Anyway, all of this I bring up, because this is, I suppose, a classical person's way of thinking.  We develop ourselves to the point where even this, even a color change on a single note, is something that we will spend hours practicing.  So that instead of conjuring static, that one tone conjures despair, or pure joy, or whatever it is we want it to convey.  And that, too, becomes part of the muscle memory.  What is improvised for us could be just having to play on a different instrument.

Someone fill me in here.  I want to know, do improvisors practice getting different colors with the same note, same articulation, same dynamic?  Or are they creating these moods and feelings more with the pitches, harmonies, and flow?  I actually don't know the answer to this, although I do have my suspicions.

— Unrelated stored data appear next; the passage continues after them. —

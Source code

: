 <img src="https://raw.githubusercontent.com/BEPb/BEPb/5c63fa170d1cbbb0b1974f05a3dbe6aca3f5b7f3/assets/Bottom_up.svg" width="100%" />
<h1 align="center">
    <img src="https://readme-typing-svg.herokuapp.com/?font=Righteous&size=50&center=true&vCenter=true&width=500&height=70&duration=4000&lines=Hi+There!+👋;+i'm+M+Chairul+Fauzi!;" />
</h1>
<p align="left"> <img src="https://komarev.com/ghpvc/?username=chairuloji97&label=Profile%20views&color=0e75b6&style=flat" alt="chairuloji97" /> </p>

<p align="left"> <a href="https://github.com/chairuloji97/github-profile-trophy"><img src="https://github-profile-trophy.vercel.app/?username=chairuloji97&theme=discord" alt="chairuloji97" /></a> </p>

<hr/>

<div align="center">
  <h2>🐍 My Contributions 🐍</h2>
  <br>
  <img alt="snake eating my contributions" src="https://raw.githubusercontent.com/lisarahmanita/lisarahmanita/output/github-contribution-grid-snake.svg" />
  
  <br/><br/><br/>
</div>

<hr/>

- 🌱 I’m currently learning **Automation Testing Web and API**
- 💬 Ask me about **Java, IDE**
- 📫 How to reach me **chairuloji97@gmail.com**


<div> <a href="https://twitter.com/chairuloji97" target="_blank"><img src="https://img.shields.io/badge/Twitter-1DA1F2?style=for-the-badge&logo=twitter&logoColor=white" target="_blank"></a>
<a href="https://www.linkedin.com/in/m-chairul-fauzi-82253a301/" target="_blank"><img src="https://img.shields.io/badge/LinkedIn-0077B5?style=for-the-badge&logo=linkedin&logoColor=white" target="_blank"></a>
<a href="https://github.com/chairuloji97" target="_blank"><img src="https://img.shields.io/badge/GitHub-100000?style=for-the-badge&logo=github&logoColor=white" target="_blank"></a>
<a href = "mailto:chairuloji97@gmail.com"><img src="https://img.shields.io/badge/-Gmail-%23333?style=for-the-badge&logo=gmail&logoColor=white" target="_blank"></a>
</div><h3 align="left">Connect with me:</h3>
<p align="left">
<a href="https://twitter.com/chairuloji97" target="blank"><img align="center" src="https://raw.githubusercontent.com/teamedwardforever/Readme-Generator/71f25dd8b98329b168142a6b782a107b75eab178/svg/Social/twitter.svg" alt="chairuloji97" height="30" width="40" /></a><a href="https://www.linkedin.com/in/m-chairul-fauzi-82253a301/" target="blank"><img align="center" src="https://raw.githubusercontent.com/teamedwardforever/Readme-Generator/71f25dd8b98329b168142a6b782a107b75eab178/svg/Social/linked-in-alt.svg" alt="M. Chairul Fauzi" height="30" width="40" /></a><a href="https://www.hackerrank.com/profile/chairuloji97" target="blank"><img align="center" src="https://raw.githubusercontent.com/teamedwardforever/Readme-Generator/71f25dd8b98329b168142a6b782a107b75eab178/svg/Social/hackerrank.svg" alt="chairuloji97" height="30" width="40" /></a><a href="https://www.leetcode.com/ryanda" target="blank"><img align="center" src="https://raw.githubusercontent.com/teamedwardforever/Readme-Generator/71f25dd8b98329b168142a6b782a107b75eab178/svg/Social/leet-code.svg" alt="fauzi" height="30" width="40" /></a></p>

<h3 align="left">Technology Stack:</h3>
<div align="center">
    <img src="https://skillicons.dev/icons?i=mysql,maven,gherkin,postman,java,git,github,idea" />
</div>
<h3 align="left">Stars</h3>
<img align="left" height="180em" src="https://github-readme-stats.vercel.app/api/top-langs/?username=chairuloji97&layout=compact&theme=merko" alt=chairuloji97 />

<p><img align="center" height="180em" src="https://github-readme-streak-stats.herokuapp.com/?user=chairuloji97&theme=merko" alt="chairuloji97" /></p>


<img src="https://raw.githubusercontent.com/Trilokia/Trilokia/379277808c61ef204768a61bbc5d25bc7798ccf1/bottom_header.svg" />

What improvisors refer to as "voicing" is basically how one will invert the chord.  But for a classical player, "voicing" is which note or notes in the chord you will bring out in sound and clarity above the other tones, but without changing the written chord.  This is somehow related to what I was talking about, but I'm not sure I can put it into words right now.  My brain is beginning to ooze.  And just like that, I am seeing a really strong connection between jazz voicing, and classical voicing.  The term refers to different things, but I wonder if the effect is somewhat similar.  Hmm.  Questions for later.


And so I guess what I'm getting at ultimately is just the way the brain has to completely shift gears between improvised music and composed music.  This is something I understood when I began this project nearly six months ago, but I must be beginning to understand more thoroughly why this difference exists.  Or maybe I've just completely turned myself around.

Webs upon webs of questions and answers.